Joseph Marion Hernández facts for kids
Quick facts for kids
Joseph Marion Hernández
|
|
---|---|
Delegate to the United States House of Representatives from Florida Territory's at-large district |
|
In office September 30, 1822 – March 3, 1823 |
|
Preceded by | Office established |
Succeeded by | Richard K. Call |
Personal details | |
Born | St. Augustine, Spanish Florida, Viceroyalty of New Spain |
May 26, 1788
Died | June 8, 1857 Matanzas, Captaincy General of Cuba |
(aged 69)
Resting place | Necropolis San Carlos Borromeo |
Political party | Whig Party |
Known for | First Delegate from the Florida Territory and the first Hispanic American to serve in the United States Congress |
Joseph Marion Hernández (May 26, 1788 – June 8, 1857) was an American slave-owner, politician and military officer. He was the first delegate from the Florida Territory and the first Hispanic American to serve in the United States Congress. A member of the Whig Party, he served from September 1822 to March 1823.
Biography
José Mariano Hernández was born in St. Augustine, Florida during Florida's second Spanish period. His parents were Minorcans who had originally come to the region as indentured servants in Andrew Turnbull's New Smyrna colony. Prior to the American acquisition of Florida, Hernández owned three plantations south of St. Augustine (in what was then East Florida): San Jose, Mala Compra, and Bella Vista.

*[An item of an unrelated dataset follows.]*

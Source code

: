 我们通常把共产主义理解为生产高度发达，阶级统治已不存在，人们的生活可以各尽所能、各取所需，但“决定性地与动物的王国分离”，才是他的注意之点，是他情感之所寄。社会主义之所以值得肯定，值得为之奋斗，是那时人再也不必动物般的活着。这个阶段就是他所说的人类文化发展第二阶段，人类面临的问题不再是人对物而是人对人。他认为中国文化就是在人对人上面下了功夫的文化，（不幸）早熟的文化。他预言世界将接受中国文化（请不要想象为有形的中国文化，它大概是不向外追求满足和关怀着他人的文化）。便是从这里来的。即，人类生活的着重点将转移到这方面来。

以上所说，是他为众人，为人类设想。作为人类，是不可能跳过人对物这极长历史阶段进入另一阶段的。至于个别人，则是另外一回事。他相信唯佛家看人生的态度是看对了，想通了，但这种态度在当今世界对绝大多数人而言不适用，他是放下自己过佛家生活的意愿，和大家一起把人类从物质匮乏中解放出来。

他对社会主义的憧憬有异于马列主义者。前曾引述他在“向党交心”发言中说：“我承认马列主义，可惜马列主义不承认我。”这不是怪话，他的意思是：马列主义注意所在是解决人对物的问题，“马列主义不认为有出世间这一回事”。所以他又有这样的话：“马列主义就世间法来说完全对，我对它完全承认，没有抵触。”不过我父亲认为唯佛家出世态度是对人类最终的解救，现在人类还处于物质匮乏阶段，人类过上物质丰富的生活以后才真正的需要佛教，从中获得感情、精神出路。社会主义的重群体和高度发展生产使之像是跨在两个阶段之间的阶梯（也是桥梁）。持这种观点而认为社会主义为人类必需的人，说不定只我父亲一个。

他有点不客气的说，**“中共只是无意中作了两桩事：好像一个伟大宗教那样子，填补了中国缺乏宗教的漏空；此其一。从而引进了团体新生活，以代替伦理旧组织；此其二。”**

He married the widowed Ana María Hill Williams on February 25, 1814, in St. Augustine. Ana María Hill was born on June 6, 1787, in St. Augustine, and was the daughter of the South Carolinian merchant Theophilus Hill, and his wife Theresa Thomas. The Hills had immigrated from South Carolina by the 1780s, Hernández and his wife had at least one child, Dora Hernández.
When Spain ceded the Floridas to the United States in the Adams–Onís Treaty in 1819, Hernández pledged his allegiance to the U.S. After the organization of the Florida Territory, he was elected Florida's first Delegate to the United States House of Representatives, and was approved by President James Monroe on September 30, 1822. He thus became the first Hispanic ever to serve in the U.S. Congress. He served for six months, leaving office on March 3, 1823.
Hernández later served in the Territorial House of Representatives, the predecessor to the Florida House of Representatives, in which he was the presiding officer. He continued running his plantations, which were burned by the Seminoles in the Second Seminole War. The ruins of one of these plantations, Mala Compra, is today a preserved archaeological site. He was appointed Brigadier General over a troop of volunteers from the Mosquito Roarers militia during the war and was subsequently commissioned in the United States Army, serving from 1835 to 1838. Hernández was the commanding officer responsible for the imprisonment of the Seminole leader Osceola upon the orders of General Thomas Jesup, as well as the capture of Seminole chiefs Ee-mat-la (King Philip) and Seminole ally Uchee Billy. He retired with the rank of Brigadier General.
Hernández was an unsuccessful Whig candidate for the United States Senate in 1845. He later moved to Cuba and engaged as a planter in the District of Coliseo, near Matanzas, and died at the family's sugar estate, "Audaz", in the District of Coliseo, in Matanzas Province. He is interred in the Del Junco family vault in Necropolis San Carlos Borromeo, Matanzas.
Hernández–Capron Trail
In 1837, while with the U.S. Army, Hernández was ordered to build a road between St. Augustine, Florida and Fort Capron, located near present-day Fort Pierce, Florida, on the St. Lucie River. He directed the blazing and clearing of the route that, 12 years earlier, Col. James Gadsden had cleared along the Atlantic Coastal Ridge to the St. Lucie River. It passed from Fort Capron through Fort Vinton, Fort Drum, Fort Kissimmee, Fort Meade to Fort Brooke (Tampa).